Acquiring enough energy that can fulfill the global energy needs is still one of the most significant challenges faced by humanity. Sources those were considered reliable formerly, for example, oil, coal, gas, and others are not just degrading the quality of the air we breathe but are also devastating our lands and oceans. In addition to this, they are also changing the balance of global climate because of the emission of CO2 and other greenhouse gases. Further, as earth’s rapidly urbanizing population is anticipated to reach 10 billion by the year 2050, clean and green energy alternatives are a matter of urgent needs. Researchers across the globe especially, at ASU’s Biodesign Center for Applied Structural Discovery are working on exploring new methods and technologies that can be a clean and sustainable alternative for energy and can meet unnerving global demand.

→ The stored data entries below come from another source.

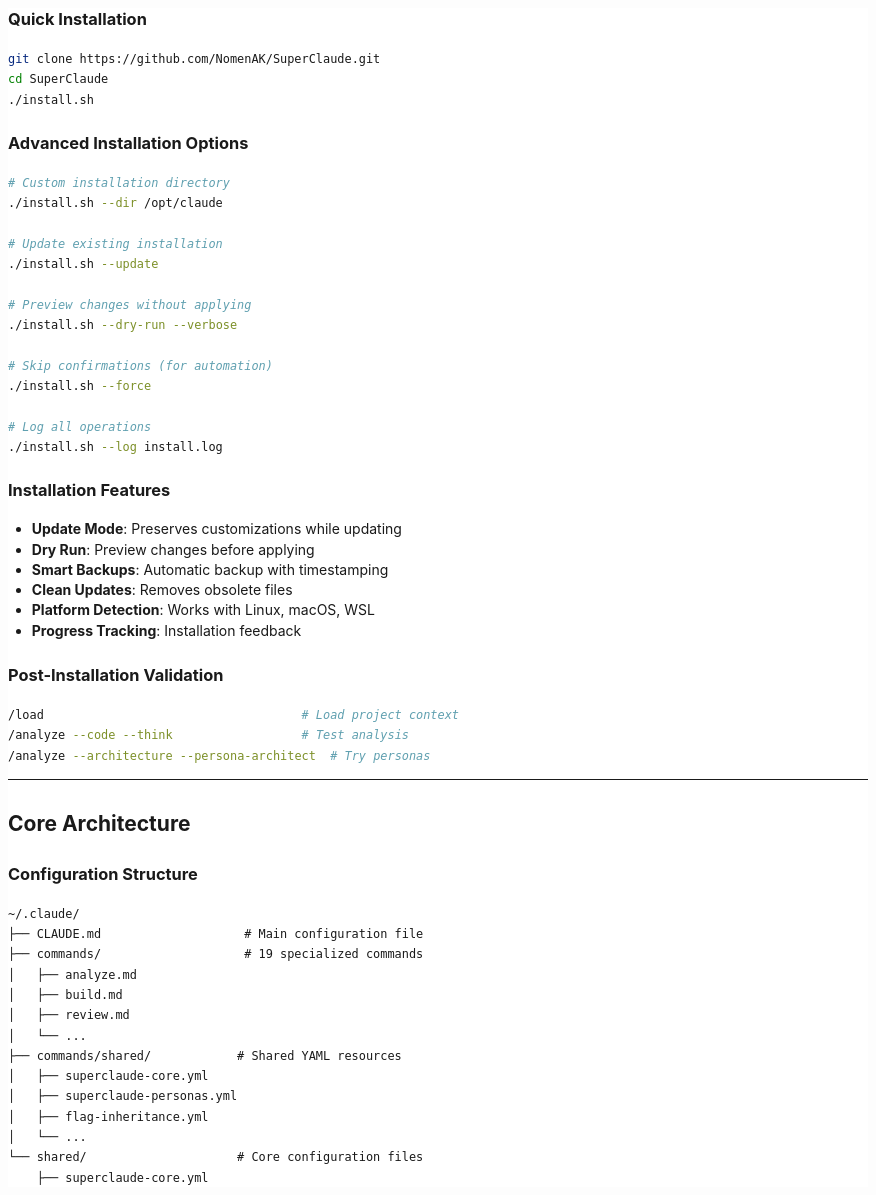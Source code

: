 ### Quick Installation

```bash
git clone https://github.com/NomenAK/SuperClaude.git
cd SuperClaude
./install.sh
```

### Advanced Installation Options

```bash
# Custom installation directory
./install.sh --dir /opt/claude

# Update existing installation
./install.sh --update

# Preview changes without applying
./install.sh --dry-run --verbose

# Skip confirmations (for automation)
./install.sh --force

# Log all operations
./install.sh --log install.log
```

### Installation Features

- **Update Mode**: Preserves customizations while updating
- **Dry Run**: Preview changes before applying
- **Smart Backups**: Automatic backup with timestamping
- **Clean Updates**: Removes obsolete files
- **Platform Detection**: Works with Linux, macOS, WSL
- **Progress Tracking**: Installation feedback

### Post-Installation Validation

```bash
/load                                    # Load project context
/analyze --code --think                  # Test analysis
/analyze --architecture --persona-architect  # Try personas
```

---

## Core Architecture

### Configuration Structure

```
~/.claude/
├── CLAUDE.md                    # Main configuration file
├── commands/                    # 19 specialized commands
│   ├── analyze.md
│   ├── build.md
│   ├── review.md
│   └── ...
├── commands/shared/            # Shared YAML resources
│   ├── superclaude-core.yml
│   ├── superclaude-personas.yml
│   ├── flag-inheritance.yml
│   └── ...
└── shared/                     # Core configuration files
    ├── superclaude-core.yml
```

In recent research that appeared in the Journal of the American Chemical Society (JACS), lead author Brian Wadsworth describes technologies to produce clean fuel by combining light-gathering semiconductors and catalytic materials. The study explores the delicate interplay of the prime components of such devices and summaries a theoretical framework for understanding the fundamentals of fuel-forming reactions. The results obtained suggest approaches for improving the performance and efficiency of such hybrid technologies so that they can be used commercially.
If considered one of the most attractive sources for sustainable and carbon-neutral energy production is both ancient as well as abundant that is sunlight. Adoption of solar energy technologies has gained substantial momentum in recent years. Solar cells or Photovoltaic (PV) devices, gather sunlight, and then transform the energy directly into electricity. In addition to this, lower costs and improved materials have made photovoltaics devices an attractive energy option. These devices are gaining immense popularity, particularly in sun-drenched states, for example, Arizona. States consists of large solar arrays covering several acres that is capable of powering thousands of homes. Although much work is to be done before solar-to-fuels solutions are ready for the main time. Developing technologies like these practical to fulfill human demands requires affordability, efficiency, and stability.